Many of us who don’t live or work by the sea may think very little about how life-threatening marine litter is to our survival until the time for summer vacation comes or our favorite seafood is sold at a higher price due to scarcity. This summer when I revisited the Atlantic Ocean, I noticed the shoreline had changed. Higher sand dunes were built as a measure to reduce erosion and damage of coastal homes and facilities. I couldn’t find as many of the big seashells as I used to. The sand was so scorching hot that I had to put on my flip-flops instead of walking barefoot when I walk on it.        

Marine litter reminds me of a new phrase I learn from reading Donovan Hohn’s investigative nonfiction book “Moby-Duck.” The word is “garbage patches,” meaning the convergence zones in the ocean where currents converge and spiral inward, collecting what’s floating on the surface. Hohn’s book which was published a decade ago revisited an even older environmental case. A massive container ship mishap in 1992 led to 28,000 plastic bath toys lost at sea. The plague of plastic in the ocean is not a new example of humans impact on the environment. In fact, according to marine scientists, one can see concentrated marine debris, mostly plastic, in the most famous garbage patch located in the North Pacific Gyre between Hawaii and California.

Well, are human beings one of, if not the most, polluting living creatures on earth? On land we have unsustainable amounts of electronic waste, at sea we have marine debris, and even in space we have space debris. In economics, there is a central principle called “fungibility,” meaning the ability of a good or asset to be interchanged with other individual goods or assets of the same type. That’s to say, if I can’t get a chocolate ice-cream, I can still get a strawberry one. The powerful Google search engine can provide many alternatives under the keyword “smoking substitutes.” So, with the help of new technologies, if marine debris can become a valuable commodity like a pirate’s treasure chest, will there be more daredevils set sail to these garbage patches? Do not complain we need more data. We’ve already known about how detrimental marine litter is to our food security and marine biodiversity. Can we start from today to stop leaving garbage behind after our seaside vacation? Most important, can we design a mechanism similar to a carbon trading scheme to reinvest and reuse the plastic marine debris?

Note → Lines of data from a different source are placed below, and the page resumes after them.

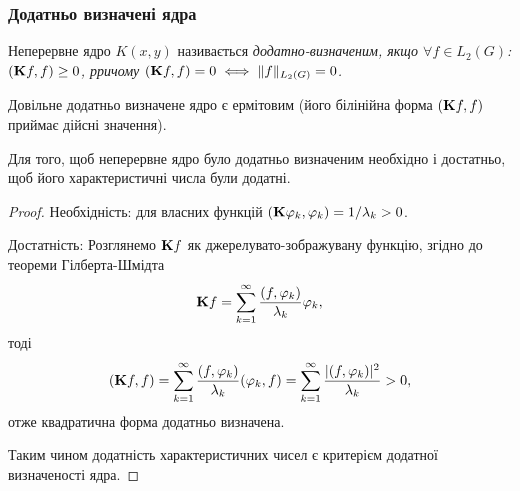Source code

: % 


% 

% 


% 
% 
% 
% 


\subsubsection{Додатньо визначені ядра}

\begin{definition}
    Неперервне ядро $K(x, y)$ називається \it{додатно-визначеним}, якщо $\forall f \in L_2(G)$: $(\bf{K}f, f) \ge 0$, рричому $(\bf{K}f, f) = 0 \iff \|f\|_{L_2(G)} = 0$.
\end{definition}

\begin{remark}
    Довільне додатньо визначене ядро є ермітовим (його білінійна форма $(\bf{K}f, f)$ приймає дійсні значення).
\end{remark}

\begin{lemma}
    Для того, щоб неперервне ядро було додатньо визначеним необхідно і достатньо, щоб його характеристичні числа були додатні.
\end{lemma}

\begin{proof}
    Необхідність: для власних функцій $(\bf{K} \phi_k, \phi_k) = 1 / \lambda_k > 0$. \medskip

    Достатність: Розглянемо $\bf{K} f$ як джерелувато-зображувану функцію, згідно до теореми Гілберта-Шмідта
    \begin{equation}
        \bf{K} f = \sum_{k = 1}^\infty \frac{(f, \phi_k)}{\lambda_k} \phi_k,
    \end{equation}
    тоді 
    \begin{equation}
        (\bf{K}f, f) = \Sum_{k = 1}^\infty \dfrac{(f, \phi_k)}{\lambda_k} (\phi_k, f) = \Sum_{k = 1}^\infty \dfrac{|(f, \phi_k)|^2}{\lambda_k} > 0,
    \end{equation}
    отже квадратична форма додатньо визначена. \medskip

    Таким чином додатність характеристичних чисел є критерієм додатної визначеності ядра.
\end{proof}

We often hear the wish that if the big member states of the United Nations can work together on the basis of human and wildlife coexistence to deal with sustainable development issues, small countries like Kiribati in the same grouping of “Vulnerable Member States of the United Nations” will have a fair chance of not only making ends meet but leapfrogging with the help of new technologies into a sustainable economy.

And while these elephant member states are flexing their muscles to decide other small countries’ fate, nature-based solutions to climate change—these are low-cost, big-return investments—will help every community, especially the underserved and vulnerable people to buy time. Above all, if our mind is set to do good deeds for Mother Nature, starting from today you can change your lifestyle to live more healthily and happily. Facing the dual crises—the Covid pandemic and climate change, we all need to be a combat optimist, no?

The Earth existed without our unimaginable ancestors, could well exist today without us, will exist tomorrow or later still, without any of our possible descendants, whereas we cannot exist without it. Thus we must indeed place things in the center and us at the periphery, or better still, things all around and us within them like parasites.